Spam sorting (was Re: Install assistance needed in Berkeley area)
Nick Moffitt
nick@zork.net
Fri, 2 Jan 2004 22:52:30 -0800
begin Tim Freeman quotation:
> begin Nick Moffitt quotation:
> > This is the key to bayesian filtering: The more spam you *get*, the
> > less you have to *read*!
>
> So how big is your training corpus by now? I have about 1000 spams
> and 1000 hams.
I don't know. I just let procmail do self-reinforcing. I
trained initially on just a few hundred messages (sanitized
spamassassin catches for spam, saved mail for non-spam (also, it's
kind of aggravating that people use the term "ham" to refer to
the good mails you want to keep)).
> Do you ever expire old messages from the training corpus? I don't.

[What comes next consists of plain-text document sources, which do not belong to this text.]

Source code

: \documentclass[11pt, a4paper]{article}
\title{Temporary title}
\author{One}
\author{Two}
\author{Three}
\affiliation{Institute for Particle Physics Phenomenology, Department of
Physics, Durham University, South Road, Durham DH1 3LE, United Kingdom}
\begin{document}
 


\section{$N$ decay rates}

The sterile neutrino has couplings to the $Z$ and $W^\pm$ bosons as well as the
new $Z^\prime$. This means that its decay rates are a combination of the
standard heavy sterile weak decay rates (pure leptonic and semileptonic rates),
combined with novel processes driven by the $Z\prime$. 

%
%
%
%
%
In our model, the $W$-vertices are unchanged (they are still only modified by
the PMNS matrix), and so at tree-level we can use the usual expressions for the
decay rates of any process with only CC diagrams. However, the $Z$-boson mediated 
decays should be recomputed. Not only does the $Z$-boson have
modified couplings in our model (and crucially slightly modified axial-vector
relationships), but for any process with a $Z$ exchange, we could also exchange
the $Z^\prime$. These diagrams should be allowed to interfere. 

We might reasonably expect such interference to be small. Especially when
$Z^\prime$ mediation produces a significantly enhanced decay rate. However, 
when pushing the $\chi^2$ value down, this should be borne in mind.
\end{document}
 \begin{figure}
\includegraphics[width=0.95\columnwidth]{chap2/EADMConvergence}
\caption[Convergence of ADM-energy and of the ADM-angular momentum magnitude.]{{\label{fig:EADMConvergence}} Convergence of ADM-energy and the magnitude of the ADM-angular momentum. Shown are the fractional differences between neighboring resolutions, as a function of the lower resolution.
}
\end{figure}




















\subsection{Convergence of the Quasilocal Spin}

> I'm thinking of it, though, since my older training hams have a
> different average age from my older training spams, and bogofilter
> seems to learn from inessential things like changes in dates and
> consequences of changes in how receiving email is set up. However
> in tests I was never able to get improved sorting by leaving out the
> old skewed emails, probably because I have relatively little
> training data.
I don't understand what you're talking about. It sure doesn't
sound like any self-reinforcing bayesian filter techniques any sane
person would use. How do you let it adapt if you keep a static
training corpus instead of treating that like an initial seed?
> Do you retain all messages that you've trained your spam filter on?
> I retain them just in case I want to change spam filters some day,
> and so I can do experiments to figure out the best threshhold to use
> for bogofilter, or the experiment I mentioned in the previous
> paragraph of leaving out old training data to see if it improves
> things.
I logrotate them every day, deleting after four. I get
megabytes of the stuff, and haven't had any false positives for
several months.
> There are lots of single-user programs, like emacs, that get
> packages. You know this so I must not have understood you properly.
> Which single-user programs do you think won't get packages?
You install emacs once, and many people use it. Bogofilter
can operate from one installation, storing data in ~/.whatever. I
assume he meant that spambayes gets one data dir per installation, so
you can't have multiple users with different spambayes databases on
the same machine without multiple separate installations.
> All it takes is one enthusiastic and competent person to make a
> package, so I think it's just bad luck that this person hasn't shown
> up for spambayes.
Are you volunteering?
--
"Forget the damned motor car and build cities for lovers and friends."
-- Lewis Mumford
end